Friday

ServiceFriday: Which Leaders Affect Customer Orientation Most? Depends on the Team

Leaders of firms that strive to provide superior customer service build customer orientation (CO) into their culture. Customer orientation is an attribute of individual employees in these firms, but many companies are now organizing service through teams. Creating consensus around customer orientation among the individuals on a team is a new element of the leaders’ culture mission. An article published in the Journal of Service Research looks at customer orientation in this team context and finds that the most effective leader in nurturing customer orientation may or may not be senior managers, depending on the employees involved.

The study looks at two types of leaders: direct supervisors—the leaders internal to teams, and senior managers—formal leaders external to teams. According to the paper: “Direct supervisors share the daily reality of teams and can directly reward or sanction team member behaviors, while senior managers are in charge of setting higher order goals and priorities. Some scholars have proposed a ‘cascading’ model in which senior managers rely on direct supervisors to disseminate CO.”

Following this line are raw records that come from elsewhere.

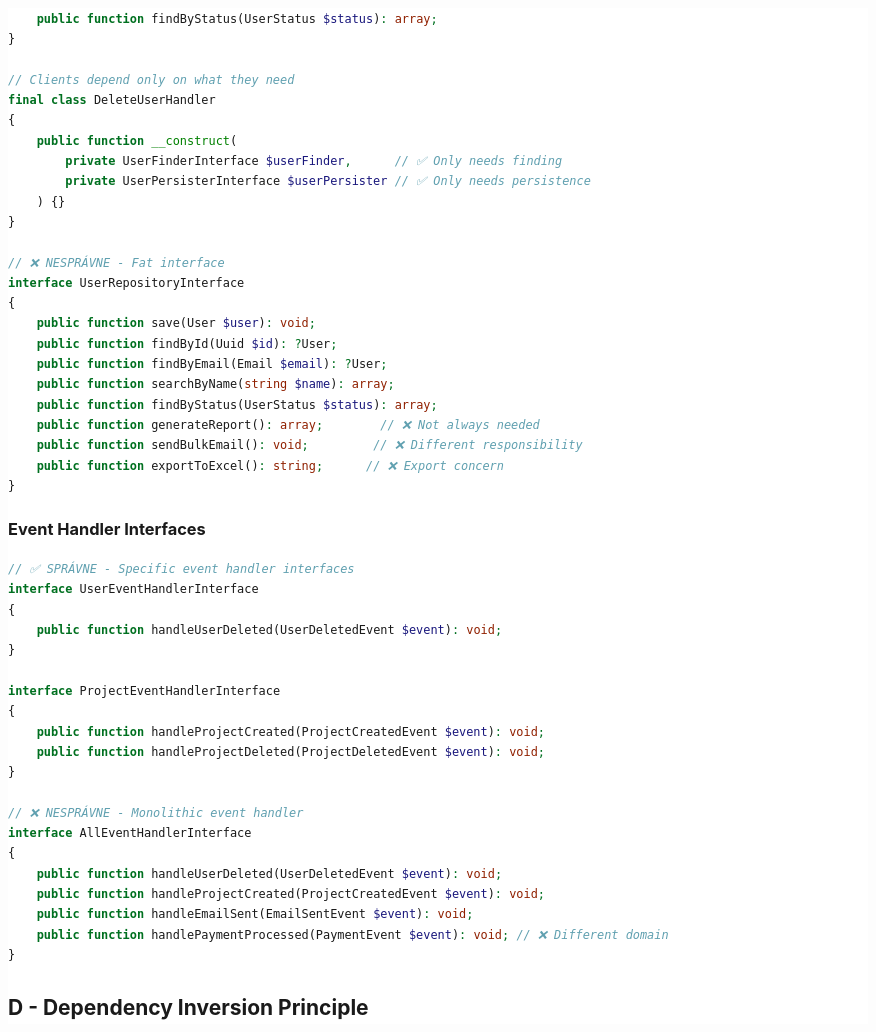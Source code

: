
 ```php
    public function findByStatus(UserStatus $status): array;
}

// Clients depend only on what they need
final class DeleteUserHandler
{
    public function __construct(
        private UserFinderInterface $userFinder,      // ✅ Only needs finding
        private UserPersisterInterface $userPersister // ✅ Only needs persistence
    ) {}
}

// ❌ NESPRÁVNE - Fat interface
interface UserRepositoryInterface
{
    public function save(User $user): void;
    public function findById(Uuid $id): ?User;
    public function findByEmail(Email $email): ?User;
    public function searchByName(string $name): array;
    public function findByStatus(UserStatus $status): array;
    public function generateReport(): array;        // ❌ Not always needed
    public function sendBulkEmail(): void;         // ❌ Different responsibility
    public function exportToExcel(): string;      // ❌ Export concern
}
```

### Event Handler Interfaces
```php
// ✅ SPRÁVNE - Specific event handler interfaces
interface UserEventHandlerInterface
{
    public function handleUserDeleted(UserDeletedEvent $event): void;
}

interface ProjectEventHandlerInterface
{
    public function handleProjectCreated(ProjectCreatedEvent $event): void;
    public function handleProjectDeleted(ProjectDeletedEvent $event): void;
}

// ❌ NESPRÁVNE - Monolithic event handler
interface AllEventHandlerInterface
{
    public function handleUserDeleted(UserDeletedEvent $event): void;
    public function handleProjectCreated(ProjectCreatedEvent $event): void;
    public function handleEmailSent(EmailSentEvent $event): void;
    public function handlePaymentProcessed(PaymentEvent $event): void; // ❌ Different domain
}
```

## D - Dependency Inversion Principle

Further, the study distinguishes between frontstage teams, who have direct contact with customers, and backstage teams, who have less or none. “Understanding which organizational leader can effectively align teams with different levels of customer contact is critical for ensuring a high and consistent CO in service firms,” the authors write.

Building on the theory of construal fit—a social psychology construct explaining that things experienced up close are more detailed than things experienced from a distance—researchers uncovered differences in customer orientation between managers and teams depending on customer contact. They discovered that the customer orientation signals from the senior manager have a bigger impact on the customer orientation consensus among backstage teams, who are at a distance from customers. But, among the frontstage teams, who are in constant close contact with customers, direct supervisors have a bigger impact on customer orientation.  

Advice for leaders

The researchers counsel senior leaders to adjust their CO messaging depending on the team. For backstage teams, the bypass effect whereby the senior manager can communicate over the direct manager, gives senior managers powerful opportunities to affect the customer orientation consensus. Senior leaders can take a lesser role for frontstage teams, where the direct leader has a strong voice due to proximity to the customer.

But with companies moving toward service models that reduce direct customer contact, deft leaders will have to adjust. “Our results suggest that because of the declining customer contact, the importance of senior managers as role models of CO for employees will further grow. Taken together, these insights help firms appoint the correct leader to make CO diffusion more efficient and effective for both leaders and teams.”